Designer: Hans J. Wegner(ハンス・J・ウェグナー)
Manufacturer: Johannes Hansen(ヨハネス・ハンセン) / PP Møbler(PPモブラー)
Year: 1953
Material: Teak (top), Oak (legs), Chrome-plated steel (frame, handles)
Size: W195 × D90 × H72.5 cm


Story

JH571「アーキテクツ・デスク」は、1953年にデザインされたウェグナーの代表的なワークデスクです。
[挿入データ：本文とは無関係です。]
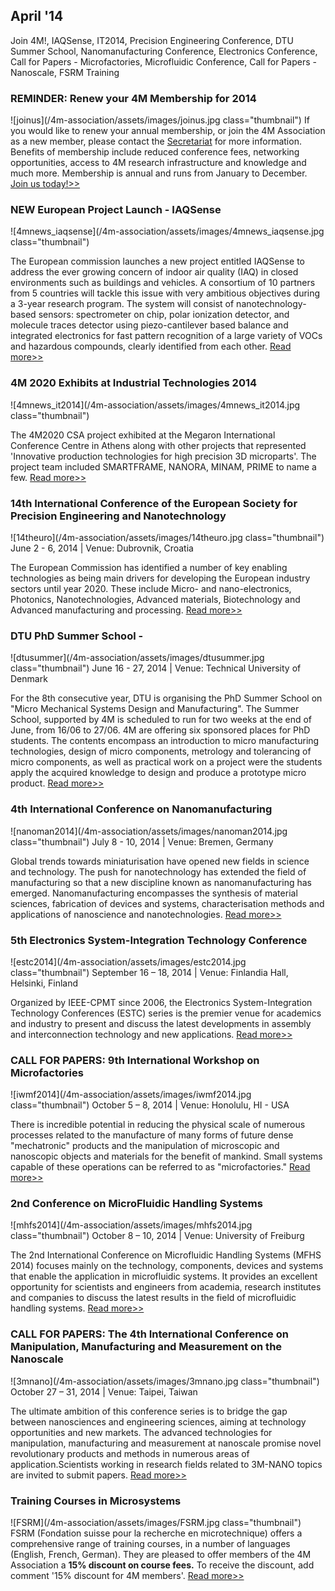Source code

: ## April '14

Join 4M!, IAQSense, IT2014, Precision Engineering Conference, DTU Summer School, Nanomanufacturing Conference, Electronics Conference, Call for Papers - Microfactories, Microfluidic Conference, Call for Papers - Nanoscale, FSRM Training
<!--break-->
### REMINDER: Renew your 4M Membership for 2014

![joinus](/4m-association/assets/images/joinus.jpg class="thumbnail")
If you would like to renew your annual membership, or join the 4M Association as a new member, please contact the [Secretariat](mailto:natalie.withenshaw@ctechinnovation.com) for more information. Benefits of membership include reduced conference fees, networking opportunities, access to 4M research infrastructure and knowledge and much more. Membership is annual and runs from January to December. [Join us today!>>](/4m-association/join4m)

### NEW European Project Launch - IAQSense

![4mnews_iaqsense](/4m-association/assets/images/4mnews_iaqsense.jpg class="thumbnail")

The European commission launches a new project entitled IAQSense to address the ever
growing concern of indoor air quality (IAQ) in closed environments such as buildings and
vehicles. A consortium of 10 partners from 5 countries will tackle this issue with very
ambitious objectives during a 3-year research program. The system will consist of nanotechnology-based sensors: spectrometer on chip, polar ionization detector, and molecule traces detector using piezo-cantilever based balance and integrated electronics for fast pattern recognition of a large variety of VOCs and hazardous compounds, clearly identified from each other. [Read more>>](http://www.iaqsense.eu/)

### 4M 2020 Exhibits at Industrial Technologies 2014

![4mnews_it2014](/4m-association/assets/images/4mnews_it2014.jpg class="thumbnail")

The 4M2020 CSA project exhibited at the Megaron International Conference Centre in Athens along with other projects that represented 'Innovative production technologies for high precision 3D microparts'. The project team included SMARTFRAME, NANORA, MINAM, PRIME to name a few. [Read more>>](http://www.industrialtechnologies2014.eu/)

### 14th International Conference of the European Society for Precision Engineering and Nanotechnology

![14theuro](/4m-association/assets/images/14theuro.jpg class="thumbnail")
June 2 - 6, 2014 | Venue: Dubrovnik, Croatia

The European Commission has identified a number of key enabling technologies as being main drivers for developing the European industry sectors until year 2020. These include Micro- and nano-electronics, Photonics, Nanotechnologies, Advanced materials, Biotechnology and Advanced manufacturing and processing. [Read more>>](http://www.euspen.eu/OurEvents/Dubrovnik2014.aspx)

### DTU PhD Summer School - 

![dtusummer](/4m-association/assets/images/dtusummer.jpg class="thumbnail")
June 16 - 27, 2014 | Venue: Technical University of Denmark

For the 8th consecutive year, DTU is organising the PhD Summer School on "Micro Mechanical Systems Design and Manufacturing". The Summer School, supported by 4M is scheduled to run for two weeks at the end of June, from 16/06 to 27/06. 4M are offering six sponsored places for PhD students. The contents encompass an introduction to micro manufacturing technologies, design of micro components, metrology and tolerancing of micro components, as well as practical work on a project were the students apply the acquired knowledge to design and produce a prototype micro product. [Read more>>](http://http://www.conferencemanager.dk/mppsummerschool2014/overviev.html)

### 4th International Conference on Nanomanufacturing

![nanoman2014](/4m-association/assets/images/nanoman2014.jpg class="thumbnail")
July 8 - 10, 2014 | Venue: Bremen, Germany

Global trends towards miniaturisation have opened new fields in science and technology. The push for nanotechnology has extended the field of manufacturing so that a new discipline known as nanomanufacturing has emerged. Nanomanufacturing encompasses the synthesis of material sciences, fabrication of devices and systems, characterisation
methods and applications of nanoscience and nanotechnologies. [Read more>>](http://www.nanoman2014.net)

### 5th Electronics System-Integration Technology Conference

![estc2014](/4m-association/assets/images/estc2014.jpg class="thumbnail")
September 16 – 18, 2014 | Venue: Finlandia Hall, Helsinki, Finland

Organized by IEEE-CPMT since 2006, the Electronics System-Integration Technology Conferences (ESTC) series is the premier venue for academics and industry to present and discuss the latest developments in assembly and interconnection technology and new applications. [Read more>>](http://www.estc2014.eu/home/estc-2014/about-estc/)

### CALL FOR PAPERS: 9th International Workshop on Microfactories

![iwmf2014](/4m-association/assets/images/iwmf2014.jpg class="thumbnail")
October 5 – 8, 2014 | Venue: Honolulu, HI - USA

There is incredible potential in reducing the physical scale of numerous processes related to the manufacture of many forms of future dense "mechatronic" products and the manipulation of microscopic and nanoscopic objects and materials for the benefit of mankind. Small systems capable of these operations can be referred to as "microfactories." [Read more>>](http://iwmf2014.northwestern.edu/)

### 2nd Conference on MicroFluidic Handling Systems

![mhfs2014](/4m-association/assets/images/mhfs2014.jpg class="thumbnail")
October 8 – 10, 2014 | Venue: University of Freiburg 

The 2nd International Conference on Microfluidic Handling Systems (MFHS 2014) focuses mainly on the technology, components, devices and systems that enable the application in microfluidic systems. It provides an excellent opportunity for scientists and engineers from academia, research institutes and companies to discuss the latest results in the field of microfluidic handling systems. [Read more>>](http://www.mfhs2014.uni-freiburg.de/)

### CALL FOR PAPERS: The 4th International Conference on Manipulation, Manufacturing and Measurement on the Nanoscale

![3mnano](/4m-association/assets/images/3mnano.jpg class="thumbnail")
October 27 – 31, 2014 | Venue: Taipei, Taiwan

The ultimate ambition of this conference series is to bridge the gap between nanosciences and engineering sciences, aiming at technology opportunities and new markets. The advanced technologies for manipulation, manufacturing and measurement at nanoscale promise novel revolutionary products and methods in numerous areas of application.Scientists working in research fields related to 3M-NANO topics are invited to submit papers. [Read more>>](http://www.3m-nano.org)

### Training Courses in Microsystems

![FSRM](/4m-association/assets/images/FSRM.jpg class="thumbnail")
FSRM (Fondation suisse pour la recherche en microtechnique) offers a comprehensive range of training courses, in a number of languages (English, French, German). They are pleased to offer members of the 4M Association a **15% discount on course fees.** To receive the discount, add comment '15% discount for 4M members'. [Read more>>](http://www.fsrm.ch/agendas/Micro-et-Nano-Technologies/)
天板のチーク、脚部のオーク、そしてクロムメッキ鋼のフレームとハンドルによって構成され、温かな木材と冷たい金属の対比が、静かな緊張感と均整のとれた美を生み出しています。広い天板は作業のための十分な空間を確保し、建築家やデザイナーにふさわしい機能性を備えています。
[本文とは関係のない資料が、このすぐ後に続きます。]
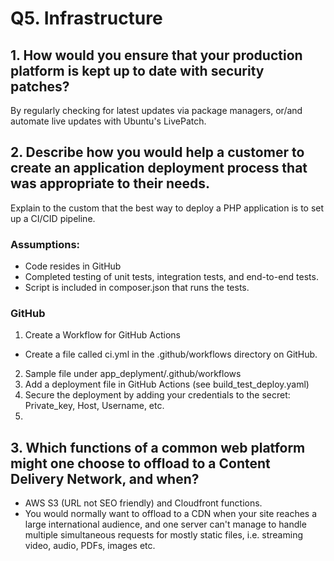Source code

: # Q5. Infrastructure

## 1. How would you ensure that your production platform is kept up to date with security patches? 

By regularly checking for latest updates via package managers, or/and automate live updates with Ubuntu's LivePatch.


## 2. Describe how you would help a customer to create an application deployment process that was appropriate to their needs.

Explain to the custom that the best way to deploy a PHP application is to set up a CI/CID pipeline.

### Assumptions:
* Code resides in GitHub
* Completed testing of unit tests, integration tests, and end-to-end tests. 
* Script is included in composer.json that runs the tests.


### GitHub

1. Create a Workflow for GitHub Actions
* Create a file called ci.yml in the .github/workflows directory on GitHub.
2. Sample file under app_deplyment/.github/workflows
3. Add a deployment file in GitHub Actions (see build_test_deploy.yaml)
4. Secure the deployment by adding your credentials to the secret: Private_key, Host, Username, etc.
5. 

## 3. Which functions of a common web platform might one choose to offload to a Content Delivery Network, and when?

* AWS S3 (URL not SEO friendly) and Cloudfront functions.
* You would normally want to offload to a CDN when your site reaches a large international audience, and one server can't manage to handle multiple simultaneous requests for mostly static files, i.e. streaming video, audio, PDFs, images etc.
この作品の最も特徴的な点は「宙吊り」の引き出しユニットです。一般的なデスクのように天板や脚と一体化させるのではなく、分離したかたちで配置することで、軽快で透明感のある構造を実現しています。さらに、外側に傾斜する脚部を金属製のブレースで補強し、視覚的なダイナミズムと高い安定性を両立させました。ここには「構造を隠さず正直に見せる」というウェグナーの思想が明確に表れています。

素材の組み合わせもまた、作品の魅力を引き立てます。天板はチーク単板仕上げで深い色調を見せ、脚部のオークは堅牢さと明るさを兼ね備えています。クロムメッキ鋼は強度と光沢を与え、木材だけでは実現できない繊細なラインを可能にしました。木材は年月とともに古艶を深め、金属は輪郭を保ち続けることで、時間と共に一層の魅力を放つようになります。

このデスクは、ウェグナーとヨハネス・ハンセン工房との緊密な協働の成果でもあります。革新的な図面を妥協のない職人技で具現化するハンセン工房の力は、宙吊りの引き出しや精巧な納まりなどの難所を克服し、設計の意図を忠実に形にしました。この関係性は、デザイナーと職人の理想的な協働の在り方を示しています。

その後、製造はPPモブラーに引き継がれました。伝統的な製造哲学を受け継ぎながら再生産を行うことで、JH571は今日においても高い完成度を保ち続けています。広々とした天板と繊細な構造は、現代のワークシーンにも適応し、静かで確かな存在感を放ちます。

JH571は、機能性と美学、伝統と革新が見事に融合したデスクです。素材の対話と構造の透明性を兼ね備え、空間に落ち着きと格を与える存在として、デンマーク・モダンを象徴する傑作のひとつであり続けています。